Brief
Please report how many lines in the records below contain the word "when", and give nothing else.

Start of Dataset content

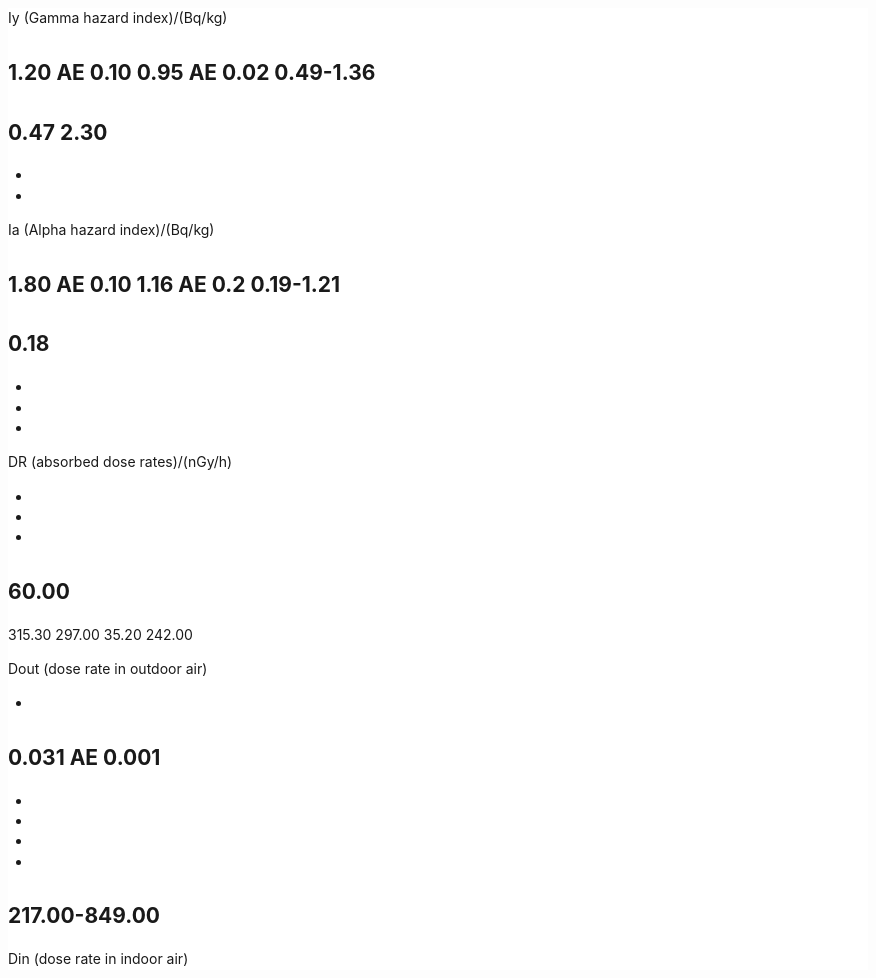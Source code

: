 Iy (Gamma hazard 
index)/(Bq/kg) 

1.20 AE 0.10 
0.95 AE 0.02 
0.49-1.36 
-
0.47 
2.30 
-
-
-

Ia (Alpha hazard 
index)/(Bq/kg) 

1.80 AE 0.10 
1.16 AE 0.2 
0.19-1.21 
-
0.18 
-
-
-
-

DR (absorbed dose 
rates)/(nGy/h) 

-
-
-
60.00 
-
315.30 
297.00 
35.20 
242.00 

Dout (dose rate in 
outdoor air) 

-
0.031 AE 0.001 
-
-
-
-
-
217.00-849.00 
-

Din (dose rate in 
indoor air) 
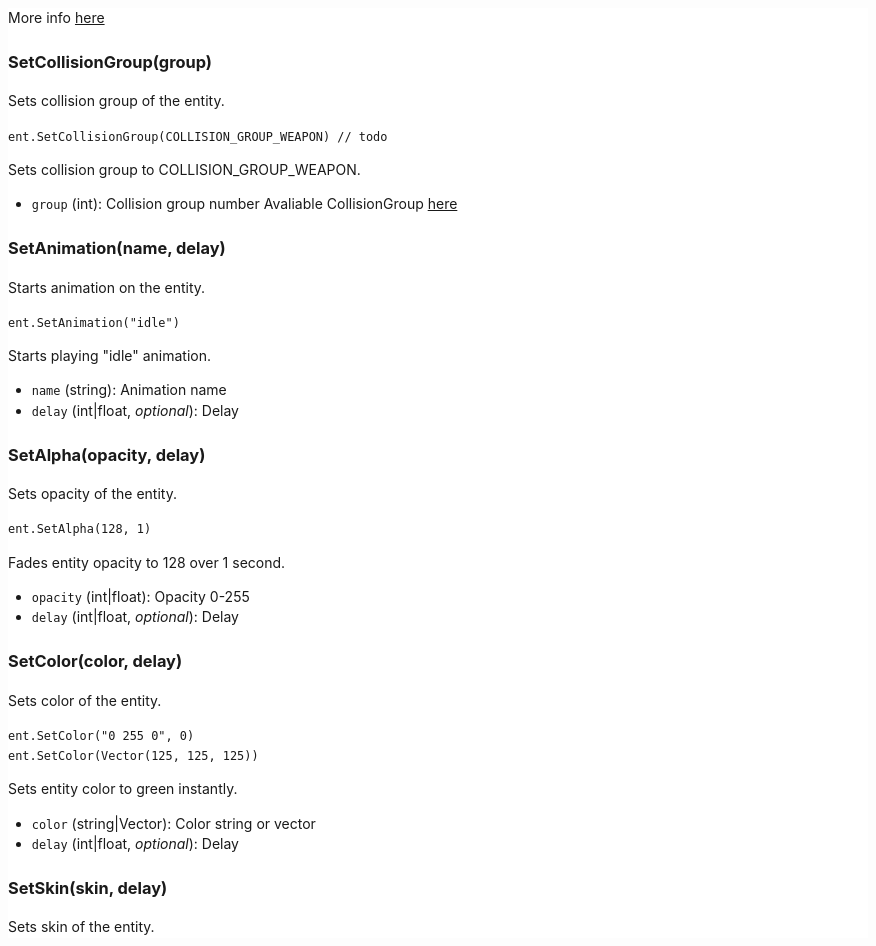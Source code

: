 More info [here](https://developer.valvesoftware.com/wiki/SetSolid()) 

### SetCollisionGroup(group)

Sets collision group of the entity.

```
ent.SetCollisionGroup(COLLISION_GROUP_WEAPON) // todo
```

Sets collision group to COLLISION_GROUP_WEAPON.

- `group` (int): Collision group number
Avaliable CollisionGroup [here](https://developer.valvesoftware.com/wiki/Collision_groups) 


### SetAnimation(name, delay) 

Starts animation on the entity. 

```
ent.SetAnimation("idle")
``` 

Starts playing "idle" animation.

- `name` (string): Animation name
- `delay` (int|float, *optional*): Delay 

### SetAlpha(opacity, delay)

Sets opacity of the entity.

```
ent.SetAlpha(128, 1)
```

Fades entity opacity to 128 over 1 second.

- `opacity` (int|float): Opacity 0-255
- `delay` (int|float, *optional*): Delay

### SetColor(color, delay)  

Sets color of the entity. 

```
ent.SetColor("0 255 0", 0)
ent.SetColor(Vector(125, 125, 125))
```

Sets entity color to green instantly.

- `color` (string|Vector): Color string or vector
- `delay` (int|float, *optional*): Delay

### SetSkin(skin, delay) 

Sets skin of the entity.
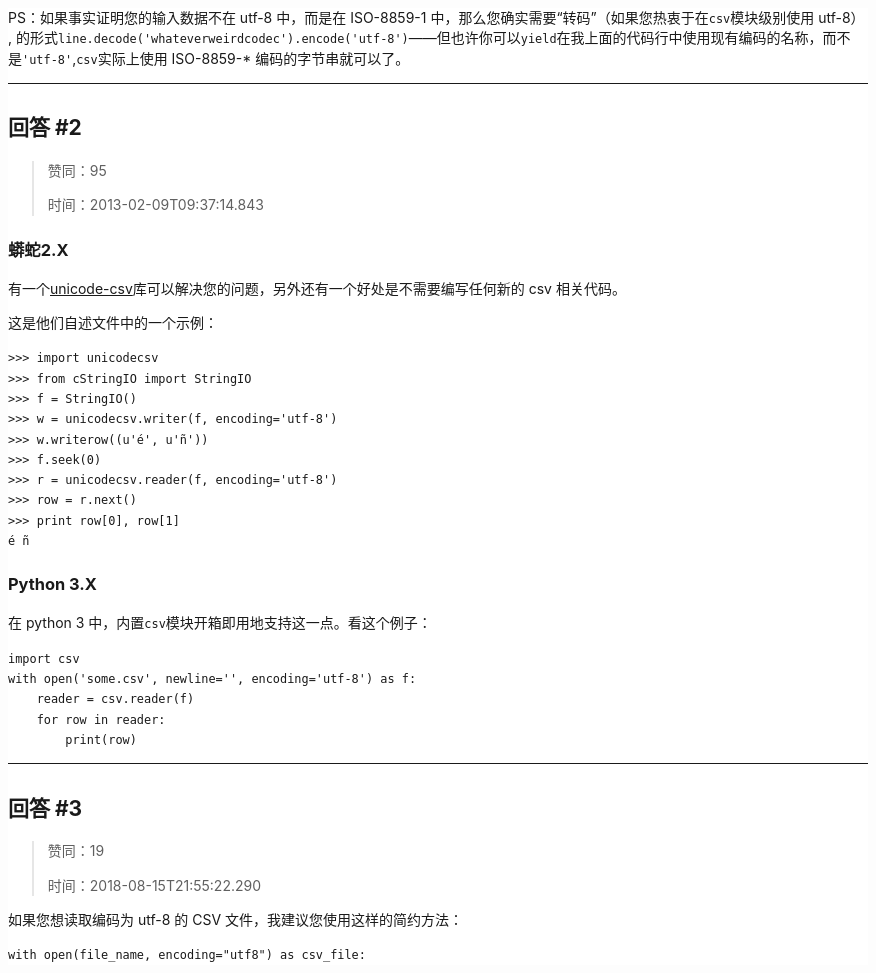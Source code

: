 PS：如果事实证明您的输入数据不在 utf-8 中，而是在 ISO-8859-1 中，那么您确实需要“转码”（如果您热衷于在`csv`模块级别使用 utf-8） , 的形式`line.decode('whateverweirdcodec').encode('utf-8')`——但也许你可以`yield`在我上面的代码行中使用现有编码的名称，而不是`'utf-8'`,`csv`实际上使用 ISO-8859-* 编码的字节串就可以了。

* * *

## 回答 #2

> 赞同：95
> 
> 时间：2013-02-09T09:37:14.843

### 蟒蛇2.X

有一个[unicode-csv](https://github.com/jdunck/python-unicodecsv)库可以解决您的问题，另外还有一个好处是不需要编写任何新的 csv 相关代码。

这是他们自述文件中的一个示例：

```
>>> import unicodecsv
>>> from cStringIO import StringIO
>>> f = StringIO()
>>> w = unicodecsv.writer(f, encoding='utf-8')
>>> w.writerow((u'é', u'ñ'))
>>> f.seek(0)
>>> r = unicodecsv.reader(f, encoding='utf-8')
>>> row = r.next()
>>> print row[0], row[1]
é ñ 
```

### Python 3.X

在 python 3 中，内置`csv`模块开箱即用地支持这一点。看这个例子：

```
import csv
with open('some.csv', newline='', encoding='utf-8') as f:
    reader = csv.reader(f)
    for row in reader:
        print(row) 
```

* * *

## 回答 #3

> 赞同：19
> 
> 时间：2018-08-15T21:55:22.290

如果您想读取编码为 utf-8 的 CSV 文件，我建议您使用这样的简约方法：

```
with open(file_name, encoding="utf8") as csv_file: 
```
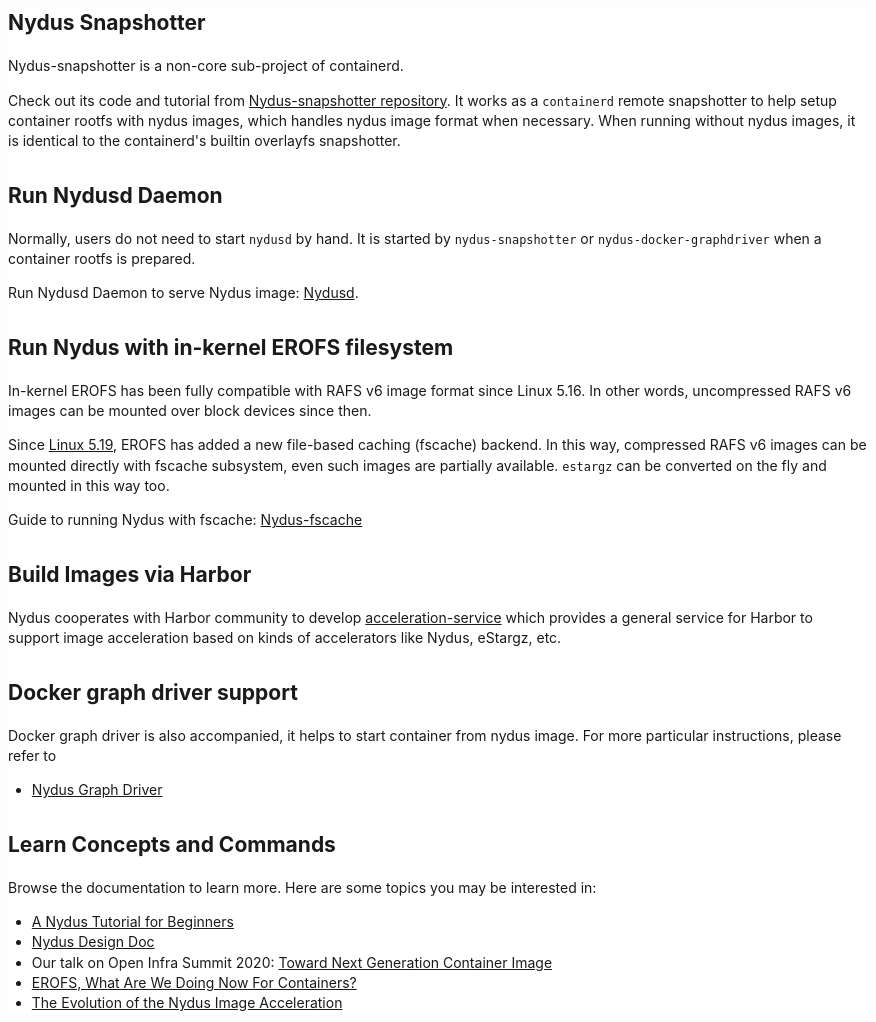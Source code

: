 ## Nydus Snapshotter

Nydus-snapshotter is a non-core sub-project of containerd.

Check out its code and tutorial from [Nydus-snapshotter repository](https://github.com/containerd/nydus-snapshotter).
It works as a `containerd` remote snapshotter to help setup container rootfs with nydus images, which handles nydus image format when necessary. When running without nydus images, it is identical to the containerd's builtin overlayfs snapshotter.

## Run Nydusd Daemon

Normally, users do not need to start `nydusd` by hand. It is started by `nydus-snapshotter` or `nydus-docker-graphdriver` when a container rootfs is prepared.

Run Nydusd Daemon to serve Nydus image: [Nydusd](./docs/nydusd.md).

## Run Nydus with in-kernel EROFS filesystem

In-kernel EROFS has been fully compatible with RAFS v6 image format since Linux 5.16. In other words, uncompressed RAFS v6 images can be mounted over block devices since then.

Since [Linux 5.19](https://lwn.net/Articles/896140), EROFS has added a new file-based caching (fscache) backend. In this way, compressed RAFS v6 images can be mounted directly with fscache subsystem, even such images are partially available. `estargz` can be converted on the fly and mounted in this way too.

Guide to running Nydus with fscache: [Nydus-fscache](./docs/nydus-fscache.md)

## Build Images via Harbor

Nydus cooperates with Harbor community to develop [acceleration-service](https://github.com/goharbor/acceleration-service) which provides a general service for Harbor to support image acceleration based on kinds of accelerators like Nydus, eStargz, etc.

## Docker graph driver support

Docker graph driver is also accompanied, it helps to start container from nydus image. For more particular instructions, please refer to

- [Nydus Graph Driver](./contrib/docker-nydus-graphdriver/README.md)

## Learn Concepts and Commands

Browse the documentation to learn more. Here are some topics you may be interested in:

- [A Nydus Tutorial for Beginners](./docs/tutorial.md)
- [Nydus Design Doc](./docs/nydus-design.md)
- Our talk on Open Infra Summit 2020: [Toward Next Generation Container Image](https://drive.google.com/file/d/1LRfLUkNxShxxWU7SKjc_50U0N9ZnGIdV/view)
- [EROFS, What Are We Doing Now For Containers?](https://static.sched.com/hosted_files/kccncosschn21/fd/EROFS_What_Are_We_Doing_Now_For_Containers.pdf)
- [The Evolution of the Nydus Image Acceleration](https://d7y.io/blog/2022/06/06/evolution-of-nydus/)
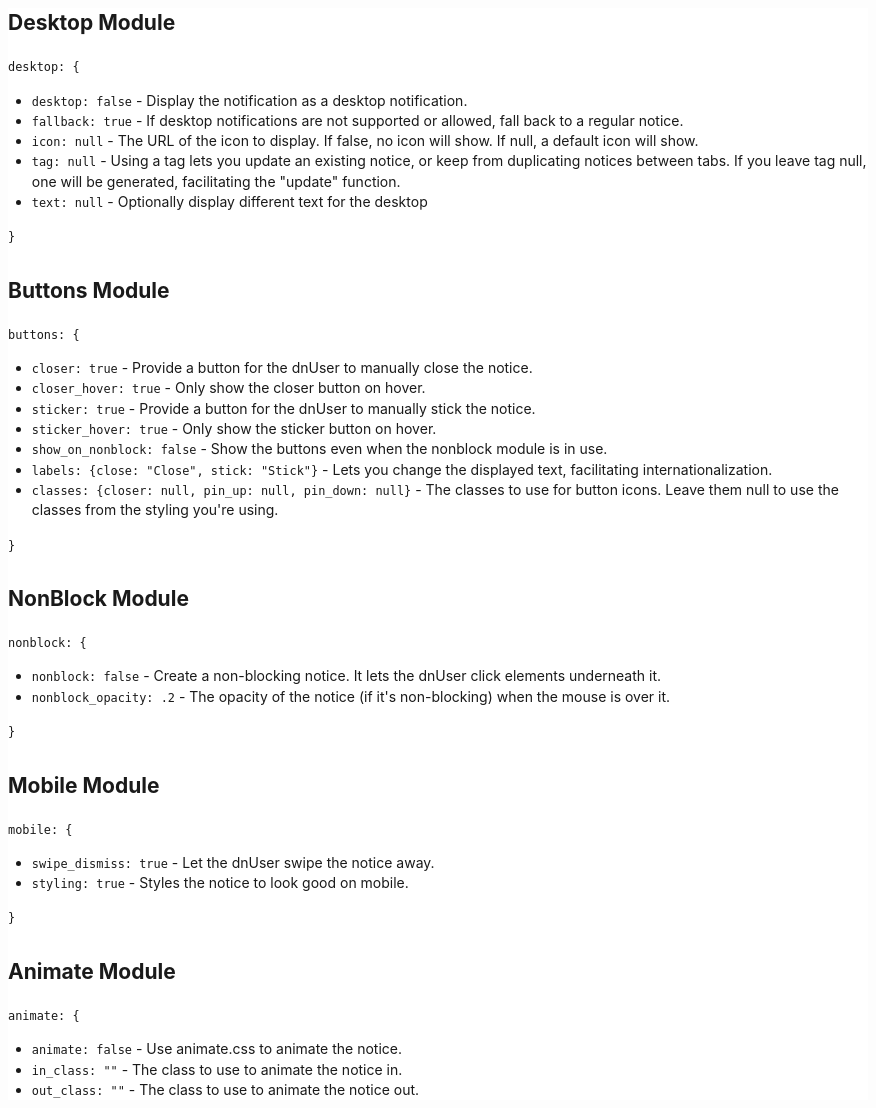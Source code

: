 Desktop Module
--------------

`desktop: {`
* `desktop: false` - Display the notification as a desktop notification.
* `fallback: true` - If desktop notifications are not supported or allowed, fall back to a regular notice.
* `icon: null` - The URL of the icon to display. If false, no icon will show. If null, a default icon will show.
* `tag: null` - Using a tag lets you update an existing notice, or keep from duplicating notices between tabs. If you leave tag null, one will be generated, facilitating the "update" function.
* `text: null` - Optionally display different text for the desktop

`}`

Buttons Module
--------------

`buttons: {`
* `closer: true` - Provide a button for the dnUser to manually close the notice.
* `closer_hover: true` - Only show the closer button on hover.
* `sticker: true` - Provide a button for the dnUser to manually stick the notice.
* `sticker_hover: true` - Only show the sticker button on hover.
* `show_on_nonblock: false` - Show the buttons even when the nonblock module is in use.
* `labels: {close: "Close", stick: "Stick"}` - Lets you change the displayed text, facilitating internationalization.
* `classes: {closer: null, pin_up: null, pin_down: null}` - The classes to use for button icons. Leave them null to use the classes from the styling you're using.

`}`

NonBlock Module
---------------

`nonblock: {`
* `nonblock: false` - Create a non-blocking notice. It lets the dnUser click elements underneath it.
* `nonblock_opacity: .2` - The opacity of the notice (if it's non-blocking) when the mouse is over it.

`}`

Mobile Module
-------------

`mobile: {`
* `swipe_dismiss: true` - Let the dnUser swipe the notice away.
* `styling: true` - Styles the notice to look good on mobile.

`}`

Animate Module
--------------

`animate: {`
* `animate: false` - Use animate.css to animate the notice.
* `in_class: ""` - The class to use to animate the notice in.
* `out_class: ""` - The class to use to animate the notice out.
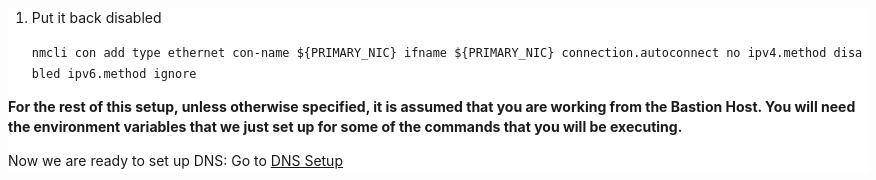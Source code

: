 1. Put it back disabled

       nmcli con add type ethernet con-name ${PRIMARY_NIC} ifname ${PRIMARY_NIC} connection.autoconnect no ipv4.method disabled ipv6.method ignore

__For the rest of this setup, unless otherwise specified, it is assumed that you are working from the Bastion Host.  You will need the environment variables that we just set up for some of the commands that you will be executing.__

Now we are ready to set up DNS: Go to [DNS Setup](DNS_Config.md)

End of Dataset content

Written answer
4